If regular mammograms really saved lives, they ought to show lower death rates in a big systematic study. But they didn’t, in the latest and biggest research study, published this week, on this once sacrosanct pillar of preventive medicine.
The numbers say it all. Some 90,000 Canadian women were assigned by a coin flip into one of two groups: regular mammograms, or regular breast exams by a nurse. Then they were followed for 25 years.
Of the 45,000 who got mammograms, a little over 3,000 were diagnosed with breast cancer, and 500 died of it. But of the 45,000 who got no mammograms, the same outcomes were recorded: a little over 3,000 were diagnosed with breast cancer, and 505 died of it.
One in 474 women in the mammogram group were subjected to unnecessary surgery, radiation and/or chemotherapy.

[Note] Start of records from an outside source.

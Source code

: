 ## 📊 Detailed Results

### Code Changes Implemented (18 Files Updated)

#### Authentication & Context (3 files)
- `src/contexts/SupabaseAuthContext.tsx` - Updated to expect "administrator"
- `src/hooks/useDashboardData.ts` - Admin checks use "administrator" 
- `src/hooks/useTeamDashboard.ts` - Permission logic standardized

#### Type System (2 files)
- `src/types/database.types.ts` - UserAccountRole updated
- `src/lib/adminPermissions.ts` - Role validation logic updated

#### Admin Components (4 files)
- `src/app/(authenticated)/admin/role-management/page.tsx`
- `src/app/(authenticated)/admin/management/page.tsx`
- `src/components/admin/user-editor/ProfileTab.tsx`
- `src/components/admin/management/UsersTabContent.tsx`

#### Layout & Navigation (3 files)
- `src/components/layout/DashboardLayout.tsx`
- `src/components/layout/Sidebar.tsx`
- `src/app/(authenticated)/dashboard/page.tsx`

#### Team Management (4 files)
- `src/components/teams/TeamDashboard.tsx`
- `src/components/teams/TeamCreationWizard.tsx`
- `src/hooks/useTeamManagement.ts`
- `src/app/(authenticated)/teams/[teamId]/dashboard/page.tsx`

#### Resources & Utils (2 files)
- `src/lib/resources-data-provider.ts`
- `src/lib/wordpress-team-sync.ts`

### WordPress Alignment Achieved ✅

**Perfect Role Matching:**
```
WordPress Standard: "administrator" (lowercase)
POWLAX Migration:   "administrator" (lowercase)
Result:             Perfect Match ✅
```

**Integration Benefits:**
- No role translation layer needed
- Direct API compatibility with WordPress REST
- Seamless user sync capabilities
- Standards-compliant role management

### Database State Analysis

This is a story we’ve covered a bunch of times. Much as many of us would like to believe that early detection saves lives, and that anyone who says otherwise must be in league with the Simon Legrees of the insurance industry to save money by denying coverage, still, it’s hard to argue with the numbers.

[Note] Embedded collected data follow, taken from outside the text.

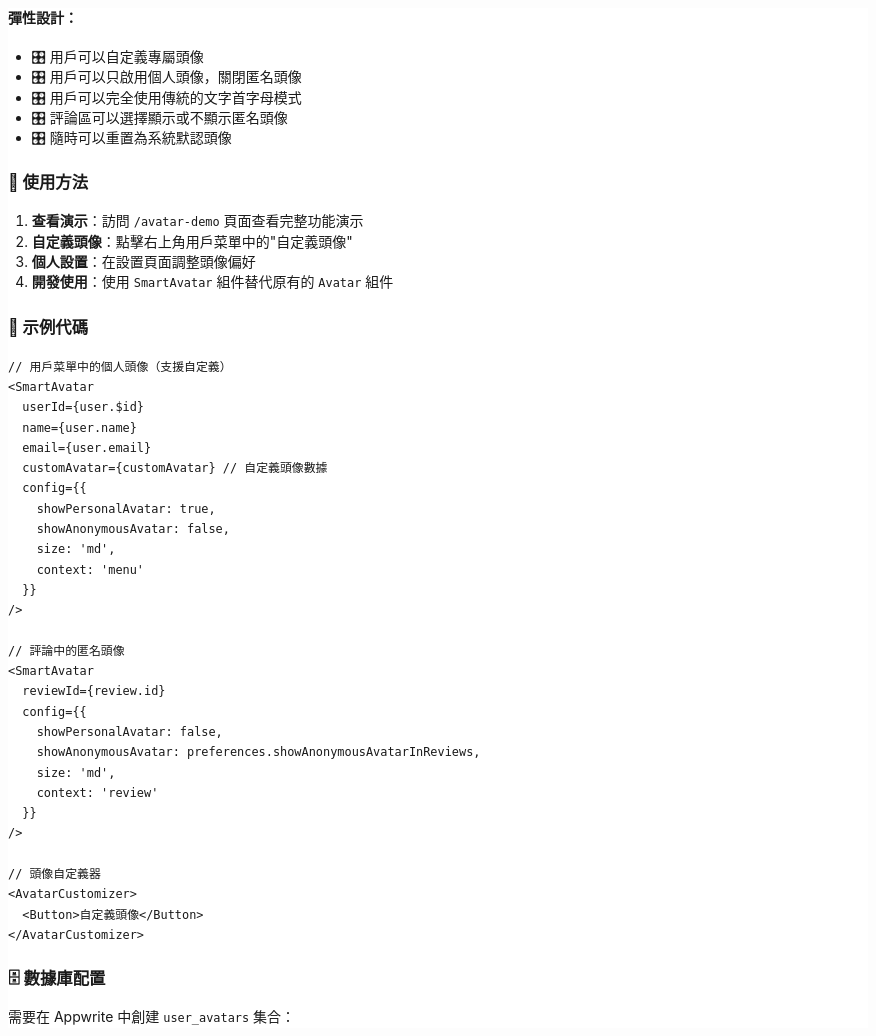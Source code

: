 #### 彈性設計：
- 🎛️ 用戶可以自定義專屬頭像
- 🎛️ 用戶可以只啟用個人頭像，關閉匿名頭像
- 🎛️ 用戶可以完全使用傳統的文字首字母模式
- 🎛️ 評論區可以選擇顯示或不顯示匿名頭像
- 🎛️ 隨時可以重置為系統默認頭像

### 🚀 使用方法

1. **查看演示**：訪問 `/avatar-demo` 頁面查看完整功能演示
2. **自定義頭像**：點擊右上角用戶菜單中的"自定義頭像"
3. **個人設置**：在設置頁面調整頭像偏好
4. **開發使用**：使用 `SmartAvatar` 組件替代原有的 `Avatar` 組件

### 📝 示例代碼

```tsx
// 用戶菜單中的個人頭像（支援自定義）
<SmartAvatar
  userId={user.$id}
  name={user.name}
  email={user.email}
  customAvatar={customAvatar} // 自定義頭像數據
  config={{
    showPersonalAvatar: true,
    showAnonymousAvatar: false,
    size: 'md',
    context: 'menu'
  }}
/>

// 評論中的匿名頭像
<SmartAvatar
  reviewId={review.id}
  config={{
    showPersonalAvatar: false,
    showAnonymousAvatar: preferences.showAnonymousAvatarInReviews,
    size: 'md',
    context: 'review'
  }}
/>

// 頭像自定義器
<AvatarCustomizer>
  <Button>自定義頭像</Button>
</AvatarCustomizer>
```

### 🗄️ 數據庫配置

需要在 Appwrite 中創建 `user_avatars` 集合：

The new study was impressive not just because it was so big, but because the researchers were able to figure out that one big improvement in breast cancer treatment, the drug tamoxifen, has pushed the survival curve up enough to wipe out the logical advantage of earlier detection of tumors too small to feel.
The growing body of statistical evidence on mammograms does NOT mean the mammogram machines should all be junked, or that women should ignore obvious lumps in their breasts. It DOES mean that one-size-fits-all doesn’t work, and you need to consider your own circumstances and tailor an approach that works for you.